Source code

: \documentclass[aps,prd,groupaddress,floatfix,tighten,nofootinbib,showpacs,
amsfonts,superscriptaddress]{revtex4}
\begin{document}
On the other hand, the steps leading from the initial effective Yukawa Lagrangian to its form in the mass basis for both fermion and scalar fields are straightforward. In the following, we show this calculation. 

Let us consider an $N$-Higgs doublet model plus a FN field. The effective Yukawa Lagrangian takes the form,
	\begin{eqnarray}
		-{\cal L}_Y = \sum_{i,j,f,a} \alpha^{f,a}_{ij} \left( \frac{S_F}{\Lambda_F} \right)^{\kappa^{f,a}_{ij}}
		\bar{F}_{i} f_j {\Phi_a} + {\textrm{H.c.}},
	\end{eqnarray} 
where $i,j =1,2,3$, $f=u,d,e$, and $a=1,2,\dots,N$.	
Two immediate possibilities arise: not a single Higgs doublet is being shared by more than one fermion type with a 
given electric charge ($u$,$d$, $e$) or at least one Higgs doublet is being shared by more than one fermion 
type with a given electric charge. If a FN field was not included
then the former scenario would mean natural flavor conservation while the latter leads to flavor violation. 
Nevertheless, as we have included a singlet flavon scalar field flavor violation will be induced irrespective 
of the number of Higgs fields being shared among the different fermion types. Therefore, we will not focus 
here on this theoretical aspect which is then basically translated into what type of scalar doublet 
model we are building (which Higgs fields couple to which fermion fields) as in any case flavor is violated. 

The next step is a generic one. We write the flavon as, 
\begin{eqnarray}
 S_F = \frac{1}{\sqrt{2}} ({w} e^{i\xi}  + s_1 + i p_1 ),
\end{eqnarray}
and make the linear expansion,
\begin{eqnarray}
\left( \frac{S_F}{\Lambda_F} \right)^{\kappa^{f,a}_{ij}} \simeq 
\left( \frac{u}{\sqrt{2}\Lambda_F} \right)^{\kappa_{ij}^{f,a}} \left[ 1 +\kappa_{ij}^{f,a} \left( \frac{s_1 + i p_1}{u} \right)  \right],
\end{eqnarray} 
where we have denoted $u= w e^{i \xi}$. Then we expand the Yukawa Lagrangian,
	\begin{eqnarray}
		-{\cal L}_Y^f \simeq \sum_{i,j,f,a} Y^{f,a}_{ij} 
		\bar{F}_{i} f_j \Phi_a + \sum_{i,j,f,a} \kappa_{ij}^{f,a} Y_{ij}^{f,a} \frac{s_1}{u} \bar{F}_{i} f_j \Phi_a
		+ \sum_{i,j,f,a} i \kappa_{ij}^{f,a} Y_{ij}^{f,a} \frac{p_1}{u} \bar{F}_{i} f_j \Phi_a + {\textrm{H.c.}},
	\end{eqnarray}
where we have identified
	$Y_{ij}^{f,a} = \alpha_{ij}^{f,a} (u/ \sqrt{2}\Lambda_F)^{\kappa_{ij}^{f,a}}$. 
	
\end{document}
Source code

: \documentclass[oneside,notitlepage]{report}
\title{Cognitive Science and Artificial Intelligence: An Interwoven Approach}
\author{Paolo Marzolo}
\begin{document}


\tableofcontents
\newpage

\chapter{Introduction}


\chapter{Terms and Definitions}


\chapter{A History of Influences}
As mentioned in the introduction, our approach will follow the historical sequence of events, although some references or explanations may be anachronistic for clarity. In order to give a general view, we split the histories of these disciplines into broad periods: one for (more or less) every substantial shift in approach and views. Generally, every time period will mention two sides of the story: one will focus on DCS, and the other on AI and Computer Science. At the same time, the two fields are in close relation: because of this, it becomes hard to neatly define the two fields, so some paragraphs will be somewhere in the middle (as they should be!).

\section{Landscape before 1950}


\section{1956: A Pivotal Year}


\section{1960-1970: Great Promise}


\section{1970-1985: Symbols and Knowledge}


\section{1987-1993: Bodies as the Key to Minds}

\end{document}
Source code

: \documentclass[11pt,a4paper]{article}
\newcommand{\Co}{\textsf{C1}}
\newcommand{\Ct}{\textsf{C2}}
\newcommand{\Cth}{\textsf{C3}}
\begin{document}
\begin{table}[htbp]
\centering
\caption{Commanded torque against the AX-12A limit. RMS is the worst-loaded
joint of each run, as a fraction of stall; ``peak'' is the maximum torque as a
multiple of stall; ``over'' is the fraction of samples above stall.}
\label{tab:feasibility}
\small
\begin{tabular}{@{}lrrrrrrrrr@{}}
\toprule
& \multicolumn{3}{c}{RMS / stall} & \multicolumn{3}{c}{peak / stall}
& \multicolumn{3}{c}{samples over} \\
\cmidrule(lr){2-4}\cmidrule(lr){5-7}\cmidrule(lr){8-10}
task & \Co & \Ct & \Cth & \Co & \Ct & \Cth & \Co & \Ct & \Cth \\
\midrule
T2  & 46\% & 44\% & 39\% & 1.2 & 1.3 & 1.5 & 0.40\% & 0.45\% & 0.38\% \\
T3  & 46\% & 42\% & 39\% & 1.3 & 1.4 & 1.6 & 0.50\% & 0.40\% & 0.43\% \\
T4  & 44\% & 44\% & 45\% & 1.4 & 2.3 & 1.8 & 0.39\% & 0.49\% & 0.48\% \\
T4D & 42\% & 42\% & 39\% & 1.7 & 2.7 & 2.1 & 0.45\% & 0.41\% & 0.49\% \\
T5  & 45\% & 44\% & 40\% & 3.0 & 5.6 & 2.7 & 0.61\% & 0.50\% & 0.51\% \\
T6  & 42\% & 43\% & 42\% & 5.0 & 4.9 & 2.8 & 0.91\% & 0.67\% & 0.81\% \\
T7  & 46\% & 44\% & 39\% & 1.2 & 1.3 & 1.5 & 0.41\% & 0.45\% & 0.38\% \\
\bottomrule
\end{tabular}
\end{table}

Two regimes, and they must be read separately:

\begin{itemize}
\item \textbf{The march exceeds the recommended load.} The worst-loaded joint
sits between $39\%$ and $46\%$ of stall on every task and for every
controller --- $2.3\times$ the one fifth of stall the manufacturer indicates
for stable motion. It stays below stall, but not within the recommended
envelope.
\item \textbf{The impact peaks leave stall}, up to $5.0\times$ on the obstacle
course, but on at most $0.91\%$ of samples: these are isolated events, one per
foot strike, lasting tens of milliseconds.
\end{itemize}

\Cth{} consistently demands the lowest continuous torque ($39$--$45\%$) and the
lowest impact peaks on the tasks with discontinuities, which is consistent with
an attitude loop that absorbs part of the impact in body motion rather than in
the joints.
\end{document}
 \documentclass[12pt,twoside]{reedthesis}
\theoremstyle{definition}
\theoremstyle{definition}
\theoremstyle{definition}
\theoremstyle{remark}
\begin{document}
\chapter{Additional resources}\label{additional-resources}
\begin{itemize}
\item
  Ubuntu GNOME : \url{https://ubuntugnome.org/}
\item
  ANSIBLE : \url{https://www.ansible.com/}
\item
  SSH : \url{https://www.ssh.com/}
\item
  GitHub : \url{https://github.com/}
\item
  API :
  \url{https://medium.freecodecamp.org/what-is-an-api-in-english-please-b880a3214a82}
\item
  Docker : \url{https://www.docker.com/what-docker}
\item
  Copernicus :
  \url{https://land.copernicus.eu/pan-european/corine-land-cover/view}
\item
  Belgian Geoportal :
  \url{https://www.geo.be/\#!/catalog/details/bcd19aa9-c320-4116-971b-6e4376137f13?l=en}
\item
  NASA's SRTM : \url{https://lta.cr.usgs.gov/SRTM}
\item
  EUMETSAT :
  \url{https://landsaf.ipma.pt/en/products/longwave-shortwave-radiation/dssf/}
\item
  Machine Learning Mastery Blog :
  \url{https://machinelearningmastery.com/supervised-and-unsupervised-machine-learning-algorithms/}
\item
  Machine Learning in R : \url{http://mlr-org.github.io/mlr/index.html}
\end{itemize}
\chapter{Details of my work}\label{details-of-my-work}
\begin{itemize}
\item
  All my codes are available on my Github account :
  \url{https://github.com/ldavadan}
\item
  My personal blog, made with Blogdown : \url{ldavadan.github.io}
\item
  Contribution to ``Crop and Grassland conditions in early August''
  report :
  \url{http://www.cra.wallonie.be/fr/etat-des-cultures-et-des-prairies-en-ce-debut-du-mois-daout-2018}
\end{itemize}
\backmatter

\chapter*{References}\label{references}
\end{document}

__Problem to work on__. For every line above that holds the word "doublet", report the whole line.

__Solution to the problem__.
Let us consider an $N$-Higgs doublet model plus a FN field. The effective Yukawa Lagrangian takes the form,
Two immediate possibilities arise: not a single Higgs doublet is being shared by more than one fermion type with a 
given electric charge ($u$,$d$, $e$) or at least one Higgs doublet is being shared by more than one fermion 
here on this theoretical aspect which is then basically translated into what type of scalar doublet 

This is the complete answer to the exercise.